[Stored data]
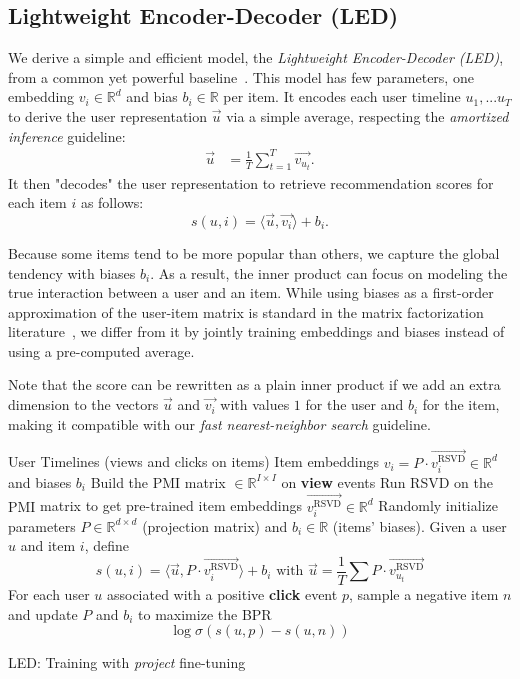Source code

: \documentclass[sigconf]{acmart}
\begin{document}
\subsection{Lightweight Encoder-Decoder (LED)}
\label{subsec:LED}

We derive a simple and efficient model, the \emph{Lightweight Encoder-Decoder (LED)}, from a common yet powerful baseline~\cite{starspace-facebook}. This model has few parameters, one embedding $ v_i \in \mathbb{R}^d $ and bias $ b_i \in \mathbb{R} $ per item. It encodes each user timeline $ u_1, ... u_T $ to derive the user representation $ \vec{u} $ via a simple average, respecting the \emph{amortized inference} guideline:
\begin{align*}
    \overrightarrow{u} &= \frac{1}{T}\sum_{t=1}^{T} \overrightarrow{v_{u_t}}.
\end{align*}
It then "decodes" the user representation to retrieve recommendation scores for each item $ i $ as follows:
$$
s(u,i) = \langle  \overrightarrow{u},  \overrightarrow{v_i} \rangle + b_i.
$$

Because some items tend to be more popular than others, we capture the global tendency with biases $ b_i $. As a result, the inner product can focus on modeling the true interaction between a user and an item. While using biases as a first-order approximation of the user-item matrix is standard in the matrix factorization literature~\cite{koren,paterek}, we differ from it by jointly training embeddings and biases instead of using a pre-computed average.

Note that the score can be rewritten as a plain inner product if we add an extra dimension to the vectors $ \vec{u} $ and $ \overrightarrow{v_i} $ with values $ 1 $ for the user and $ b_i $ for the item, making it compatible with our \emph{fast nearest-neighbor search} guideline.

\begin{algorithm}[tb]
  \begin{algorithmic}[1]
    \Input User Timelines (views and clicks on items)
    \Output Item embeddings $ v_i = P \cdot \overrightarrow{v_i^{\text{RSVD}}} \in \mathbb{R}^d $ and biases $ b_i $
    \State Build the PMI matrix $ \in \mathbb{R}^{I \times I} $ on \textbf{view} events
    \State Run RSVD on the $ \text{PMI} $ matrix to get pre-trained item embeddings $ \overrightarrow{v_i^{\text{RSVD}}} \in \mathbb{R}^d $
    \State Randomly initialize parameters $ P \in \mathbb{R}^{d \times d} $ (projection matrix) and $ b_i \in \mathbb{R} $ (items' biases). Given a user $ u $ and item $ i $, define
    $$ s(u, i) = \langle \vec{u} , P \cdot \overrightarrow{v_i^{\text{RSVD}}} \rangle  + b_i \text{ \ with \ } \vec{u} = \frac{1}{T} \sum P \cdot \overrightarrow{v_{u_t}^{\text{RSVD}}} $$
\State For each user $ u $ associated with a positive \textbf{click} event $ p $, sample a negative item $ n $ and update $ P $ and $ b_i $ to maximize the BPR
        $$ \log \sigma \left( s(u, p) - s(u, n) \right)$$
    
\end{algorithmic}
 \caption{LED: Training with \emph{project} fine-tuning}
 \label{alg:led-training-procedure}
\end{algorithm}
\end{document}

What you should do:
Repeat, with no pictures, each line from the beginning of the data through the line containing "Build the PMI", inclusive.

Solved exercise:
Source code

: \documentclass[sigconf]{acmart}
\begin{document}
\subsection{Lightweight Encoder-Decoder (LED)}
\label{subsec:LED}

We derive a simple and efficient model, the \emph{Lightweight Encoder-Decoder (LED)}, from a common yet powerful baseline~\cite{starspace-facebook}. This model has few parameters, one embedding $ v_i \in \mathbb{R}^d $ and bias $ b_i \in \mathbb{R} $ per item. It encodes each user timeline $ u_1, ... u_T $ to derive the user representation $ \vec{u} $ via a simple average, respecting the \emph{amortized inference} guideline:
\begin{align*}
    \overrightarrow{u} &= \frac{1}{T}\sum_{t=1}^{T} \overrightarrow{v_{u_t}}.
\end{align*}
It then "decodes" the user representation to retrieve recommendation scores for each item $ i $ as follows:
$$
s(u,i) = \langle  \overrightarrow{u},  \overrightarrow{v_i} \rangle + b_i.
$$

Because some items tend to be more popular than others, we capture the global tendency with biases $ b_i $. As a result, the inner product can focus on modeling the true interaction between a user and an item. While using biases as a first-order approximation of the user-item matrix is standard in the matrix factorization literature~\cite{koren,paterek}, we differ from it by jointly training embeddings and biases instead of using a pre-computed average.

Note that the score can be rewritten as a plain inner product if we add an extra dimension to the vectors $ \vec{u} $ and $ \overrightarrow{v_i} $ with values $ 1 $ for the user and $ b_i $ for the item, making it compatible with our \emph{fast nearest-neighbor search} guideline.

\begin{algorithm}[tb]
  \begin{algorithmic}[1]
    \Input User Timelines (views and clicks on items)
    \Output Item embeddings $ v_i = P \cdot \overrightarrow{v_i^{\text{RSVD}}} \in \mathbb{R}^d $ and biases $ b_i $
    \State Build the PMI matrix $ \in \mathbb{R}^{I \times I} $ on \textbf{view} events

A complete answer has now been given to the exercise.